La Coalition canadienne de la santé, ainsi que ses alliés partisans des soins de santé publics, sont ravis de voir que le Comité permanent de la santé de la Chambre des communes (HESA) reconnaît le besoin de remédier la situation et qu’il a commencé, l’an dernier, à examiner soigneusement le régime national d’assurance-médicaments. Au cours de l’étude, HESA a demandé au directeur parlementaire du budget (DPB) d’élaborer un rapport sur le coût lié à la création d’un tel régime. Le rapport a été communiqué aujourd’hui et indique que des économies substantielles auraient été réalisées si nous avions mis en place un régime national d’assurance-médicaments.

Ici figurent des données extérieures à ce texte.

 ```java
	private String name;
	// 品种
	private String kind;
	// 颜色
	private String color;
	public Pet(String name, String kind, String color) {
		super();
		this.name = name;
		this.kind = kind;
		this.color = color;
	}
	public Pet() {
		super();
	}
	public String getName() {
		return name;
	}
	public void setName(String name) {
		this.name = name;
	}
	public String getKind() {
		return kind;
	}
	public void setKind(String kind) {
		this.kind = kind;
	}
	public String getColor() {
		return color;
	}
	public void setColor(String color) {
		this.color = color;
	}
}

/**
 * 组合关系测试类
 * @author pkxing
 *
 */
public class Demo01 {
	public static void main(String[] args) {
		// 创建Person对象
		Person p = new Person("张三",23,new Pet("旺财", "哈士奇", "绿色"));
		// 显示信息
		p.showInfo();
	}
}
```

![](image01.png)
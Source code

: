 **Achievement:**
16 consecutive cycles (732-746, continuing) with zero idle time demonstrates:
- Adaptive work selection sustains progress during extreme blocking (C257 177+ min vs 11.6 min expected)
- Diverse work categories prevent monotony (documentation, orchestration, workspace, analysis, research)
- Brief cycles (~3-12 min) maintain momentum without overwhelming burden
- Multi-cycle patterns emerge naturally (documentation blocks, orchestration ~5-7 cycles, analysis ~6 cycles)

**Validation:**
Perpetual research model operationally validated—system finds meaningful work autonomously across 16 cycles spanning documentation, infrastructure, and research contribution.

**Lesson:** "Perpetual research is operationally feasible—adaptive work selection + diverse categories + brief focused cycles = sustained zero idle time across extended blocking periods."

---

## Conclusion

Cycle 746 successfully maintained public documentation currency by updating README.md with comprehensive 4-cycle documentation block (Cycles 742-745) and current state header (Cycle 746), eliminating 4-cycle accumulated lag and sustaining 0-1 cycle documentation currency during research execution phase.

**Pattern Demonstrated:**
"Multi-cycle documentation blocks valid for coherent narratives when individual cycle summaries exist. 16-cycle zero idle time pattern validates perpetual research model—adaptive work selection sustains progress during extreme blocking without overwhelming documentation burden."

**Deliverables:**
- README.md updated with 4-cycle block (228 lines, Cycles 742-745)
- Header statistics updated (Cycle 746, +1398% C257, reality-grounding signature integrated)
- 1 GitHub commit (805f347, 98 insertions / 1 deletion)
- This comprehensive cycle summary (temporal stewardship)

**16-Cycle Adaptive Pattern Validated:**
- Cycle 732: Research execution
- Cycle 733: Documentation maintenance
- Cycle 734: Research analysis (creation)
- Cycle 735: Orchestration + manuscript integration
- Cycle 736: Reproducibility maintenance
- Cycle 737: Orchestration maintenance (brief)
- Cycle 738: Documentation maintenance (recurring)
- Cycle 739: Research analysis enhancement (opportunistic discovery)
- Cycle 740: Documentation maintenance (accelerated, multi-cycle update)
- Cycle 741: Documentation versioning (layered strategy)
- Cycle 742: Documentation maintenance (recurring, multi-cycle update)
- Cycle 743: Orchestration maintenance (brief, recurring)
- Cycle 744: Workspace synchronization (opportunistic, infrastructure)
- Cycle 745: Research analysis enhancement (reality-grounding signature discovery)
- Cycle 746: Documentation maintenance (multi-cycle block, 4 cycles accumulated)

Dans son mandat, le DPB devait utiliser le formulaire des médicaments du Québec pour déterminer le coût de l’accès aux médicaments pour toutes les personnes du Canada. Actuellement, le Québec offre un modèle mixe d’assurances publiques et privées couvrant les médicaments de ses habitants. Ce modèle mixe a maintenu relativement élevé le prix des médicaments au Québec. Le Québec ne tire pas profit de l’économie d’échelle car le gouvernement n’achète pas les médicaments pour toute sa population. De plus, le Québec ne bénéficie pas des bas prix des médicaments que pourrait offrir un régime public national en raison de la différence des économies d’échelle provinciales et nationales. Or, la bonne nouvelle c’est que toute estimation du coût utilisant le modèle du Québec sera le pire scénario et les Canadiens peuvent s’attendre à des prix beaucoup moins élevés dans le cadre d’un régime national.

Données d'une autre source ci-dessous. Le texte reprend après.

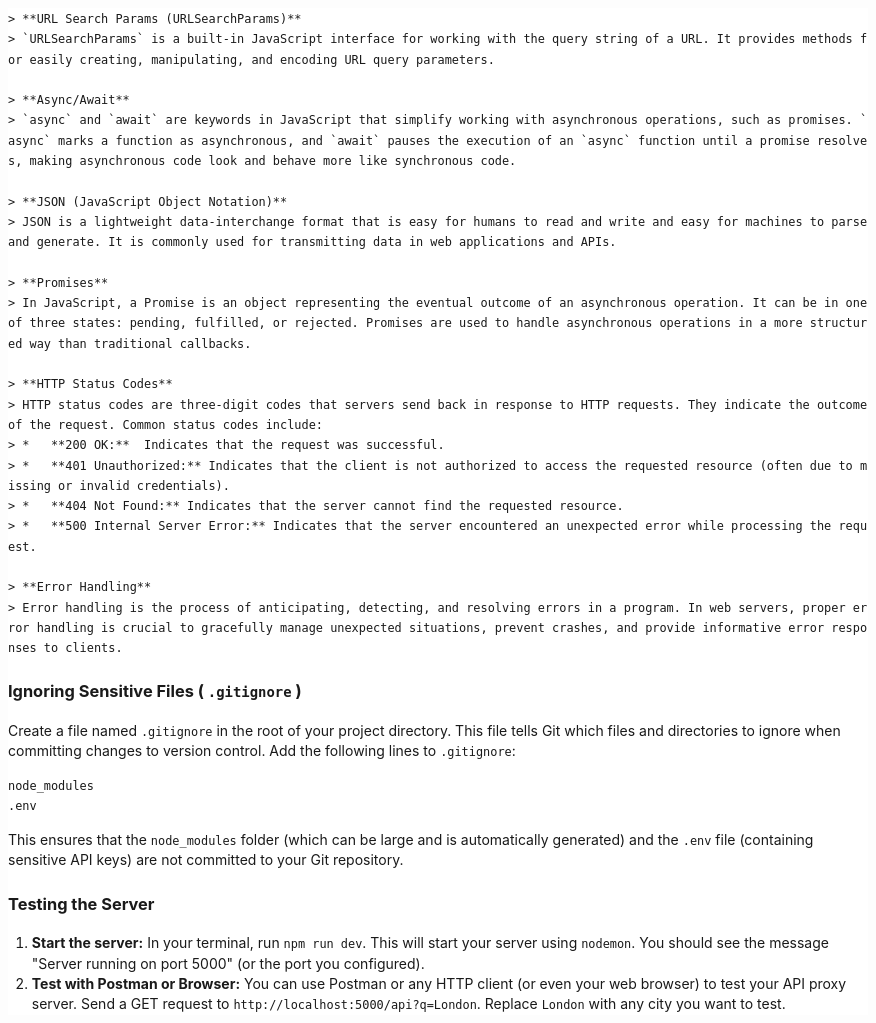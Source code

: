    > **URL Search Params (URLSearchParams)**
    > `URLSearchParams` is a built-in JavaScript interface for working with the query string of a URL. It provides methods for easily creating, manipulating, and encoding URL query parameters.

    > **Async/Await**
    > `async` and `await` are keywords in JavaScript that simplify working with asynchronous operations, such as promises. `async` marks a function as asynchronous, and `await` pauses the execution of an `async` function until a promise resolves, making asynchronous code look and behave more like synchronous code.

    > **JSON (JavaScript Object Notation)**
    > JSON is a lightweight data-interchange format that is easy for humans to read and write and easy for machines to parse and generate. It is commonly used for transmitting data in web applications and APIs.

    > **Promises**
    > In JavaScript, a Promise is an object representing the eventual outcome of an asynchronous operation. It can be in one of three states: pending, fulfilled, or rejected. Promises are used to handle asynchronous operations in a more structured way than traditional callbacks.

    > **HTTP Status Codes**
    > HTTP status codes are three-digit codes that servers send back in response to HTTP requests. They indicate the outcome of the request. Common status codes include:
    > *   **200 OK:**  Indicates that the request was successful.
    > *   **401 Unauthorized:** Indicates that the client is not authorized to access the requested resource (often due to missing or invalid credentials).
    > *   **404 Not Found:** Indicates that the server cannot find the requested resource.
    > *   **500 Internal Server Error:** Indicates that the server encountered an unexpected error while processing the request.

    > **Error Handling**
    > Error handling is the process of anticipating, detecting, and resolving errors in a program. In web servers, proper error handling is crucial to gracefully manage unexpected situations, prevent crashes, and provide informative error responses to clients.

### Ignoring Sensitive Files ( `.gitignore` )

Create a file named `.gitignore` in the root of your project directory. This file tells Git which files and directories to ignore when committing changes to version control. Add the following lines to `.gitignore`:

```
node_modules
.env
```

This ensures that the `node_modules` folder (which can be large and is automatically generated) and the `.env` file (containing sensitive API keys) are not committed to your Git repository.

### Testing the Server

1.  **Start the server:** In your terminal, run `npm run dev`. This will start your server using `nodemon`. You should see the message "Server running on port 5000" (or the port you configured).
2.  **Test with Postman or Browser:** You can use Postman or any HTTP client (or even your web browser) to test your API proxy server. Send a GET request to `http://localhost:5000/api?q=London`. Replace `London` with any city you want to test.

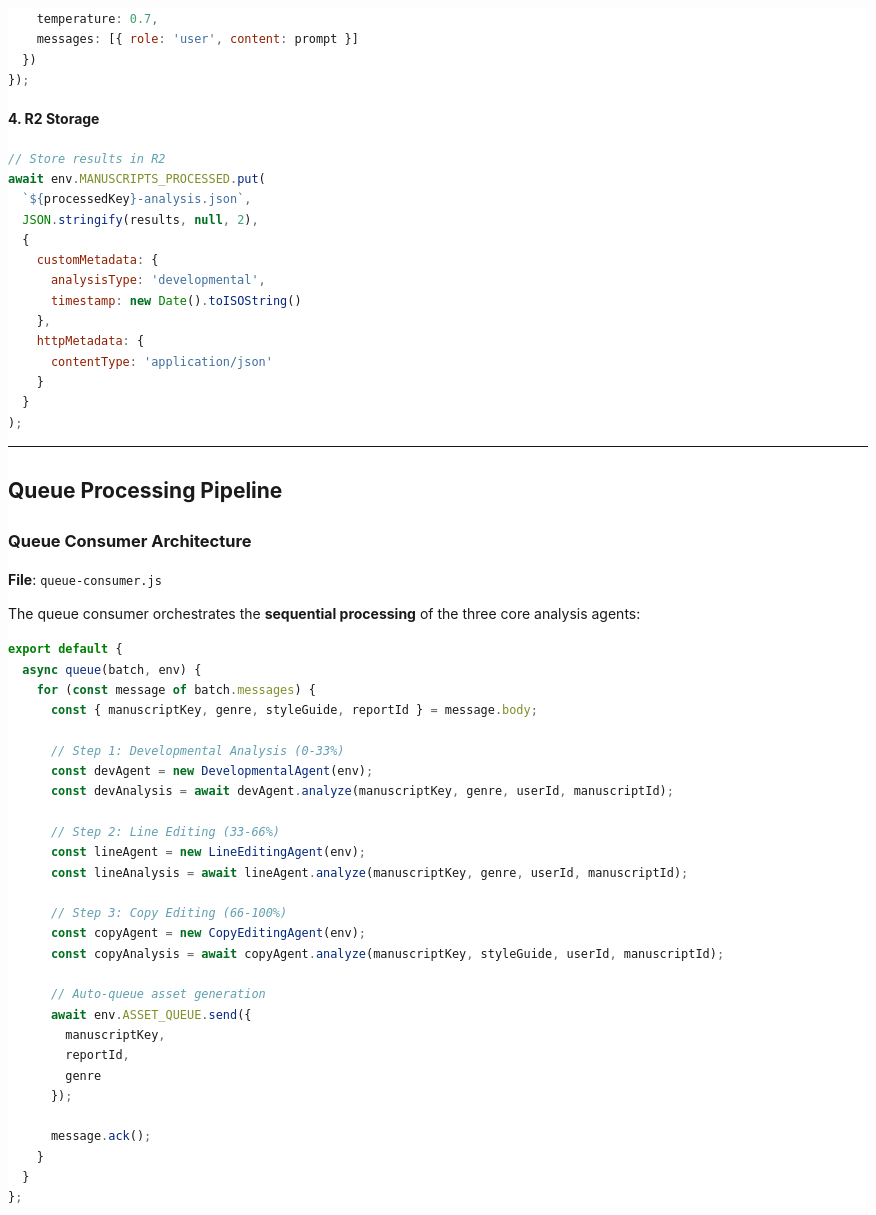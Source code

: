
 ```javascript
    temperature: 0.7,
    messages: [{ role: 'user', content: prompt }]
  })
});
```

#### 4. R2 Storage

```javascript
// Store results in R2
await env.MANUSCRIPTS_PROCESSED.put(
  `${processedKey}-analysis.json`,
  JSON.stringify(results, null, 2),
  {
    customMetadata: {
      analysisType: 'developmental',
      timestamp: new Date().toISOString()
    },
    httpMetadata: {
      contentType: 'application/json'
    }
  }
);
```

---

## Queue Processing Pipeline

### Queue Consumer Architecture

**File**: `queue-consumer.js`

The queue consumer orchestrates the **sequential processing** of the three core analysis agents:

```javascript
export default {
  async queue(batch, env) {
    for (const message of batch.messages) {
      const { manuscriptKey, genre, styleGuide, reportId } = message.body;

      // Step 1: Developmental Analysis (0-33%)
      const devAgent = new DevelopmentalAgent(env);
      const devAnalysis = await devAgent.analyze(manuscriptKey, genre, userId, manuscriptId);

      // Step 2: Line Editing (33-66%)
      const lineAgent = new LineEditingAgent(env);
      const lineAnalysis = await lineAgent.analyze(manuscriptKey, genre, userId, manuscriptId);

      // Step 3: Copy Editing (66-100%)
      const copyAgent = new CopyEditingAgent(env);
      const copyAnalysis = await copyAgent.analyze(manuscriptKey, styleGuide, userId, manuscriptId);

      // Auto-queue asset generation
      await env.ASSET_QUEUE.send({
        manuscriptKey,
        reportId,
        genre
      });

      message.ack();
    }
  }
};
```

Plusieurs pays du monde ayant des systèmes universels de soins de santé, y compris l’Angleterre et l’Australie, ont aussi des régimes solides d’assurance-médicaments permettant à tous leurs résidents d’avoir accès aux médicaments dont ils ont besoin et à coût abordable. Il est grand temps que le Canada se mette au diapason des autres pays développés et offre l’accès aux médicaments comme il offre l’accès aux services médicaux et hospitaliers, afin d’obtenir une meilleure équité en matière de santé et amélioration des résultats en santé.

Mis en place adéquatement, un régime national d’assurance-médicaments se traduirait en économies non seulement pour les personnes et les gouvernements mais aussi pour les employeurs. Les entreprises n’auront plus à élaborer des régimes compliqués d’assurance-médicaments pour leurs employés.

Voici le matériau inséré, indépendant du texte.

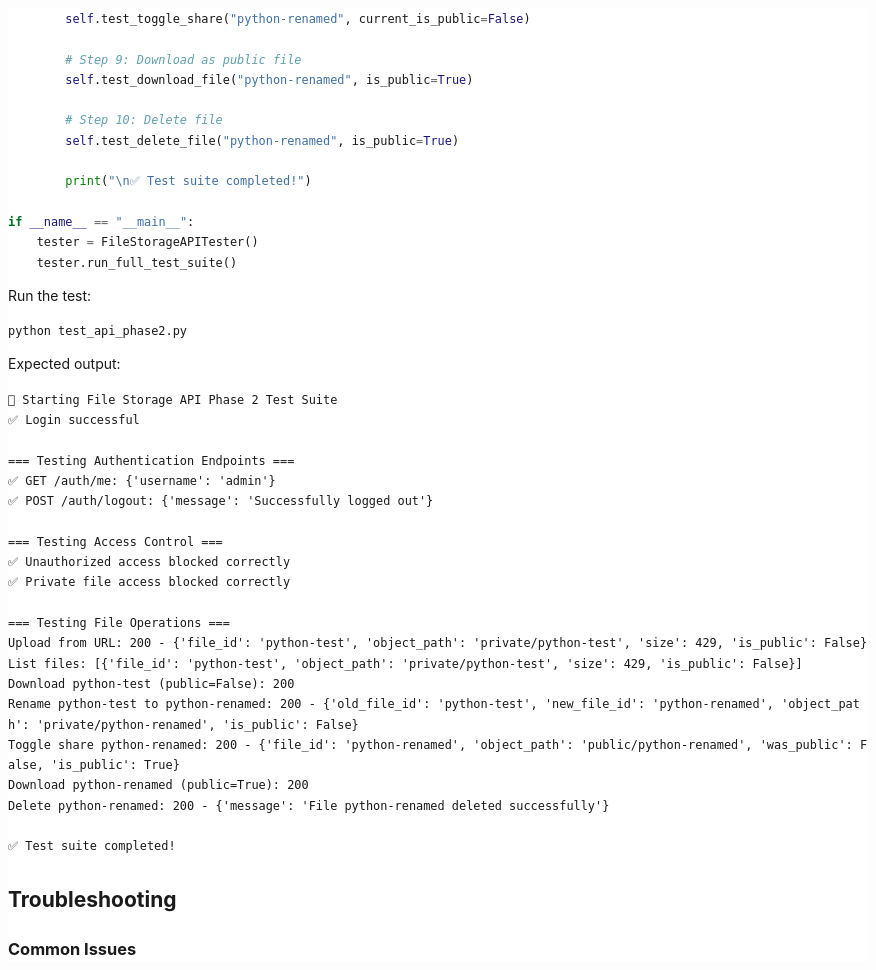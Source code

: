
 ```python
        self.test_toggle_share("python-renamed", current_is_public=False)
        
        # Step 9: Download as public file
        self.test_download_file("python-renamed", is_public=True)
        
        # Step 10: Delete file
        self.test_delete_file("python-renamed", is_public=True)
        
        print("\n✅ Test suite completed!")

if __name__ == "__main__":
    tester = FileStorageAPITester()
    tester.run_full_test_suite()
```

Run the test:
```bash
python test_api_phase2.py
```

Expected output:
```
🚀 Starting File Storage API Phase 2 Test Suite
✅ Login successful

=== Testing Authentication Endpoints ===
✅ GET /auth/me: {'username': 'admin'}
✅ POST /auth/logout: {'message': 'Successfully logged out'}

=== Testing Access Control ===
✅ Unauthorized access blocked correctly
✅ Private file access blocked correctly

=== Testing File Operations ===
Upload from URL: 200 - {'file_id': 'python-test', 'object_path': 'private/python-test', 'size': 429, 'is_public': False}
List files: [{'file_id': 'python-test', 'object_path': 'private/python-test', 'size': 429, 'is_public': False}]
Download python-test (public=False): 200
Rename python-test to python-renamed: 200 - {'old_file_id': 'python-test', 'new_file_id': 'python-renamed', 'object_path': 'private/python-renamed', 'is_public': False}
Toggle share python-renamed: 200 - {'file_id': 'python-renamed', 'object_path': 'public/python-renamed', 'was_public': False, 'is_public': True}
Download python-renamed (public=True): 200
Delete python-renamed: 200 - {'message': 'File python-renamed deleted successfully'}

✅ Test suite completed!
```

## Troubleshooting

### Common Issues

Un régime national à payeur unique signifierait de grosses économies pour tous, permettrait l’égalité d’accès aux médicaments dans tout le pays, et le Canada serait finalement en mesure d’offrir un système public complet de soins de santé couvrant tous les besoins des personnes, du berceau à la tombe.

La Coalition canadienne de la santé, et ses alliés, examineront de près les données de ce rapport dans les jours qui viennent.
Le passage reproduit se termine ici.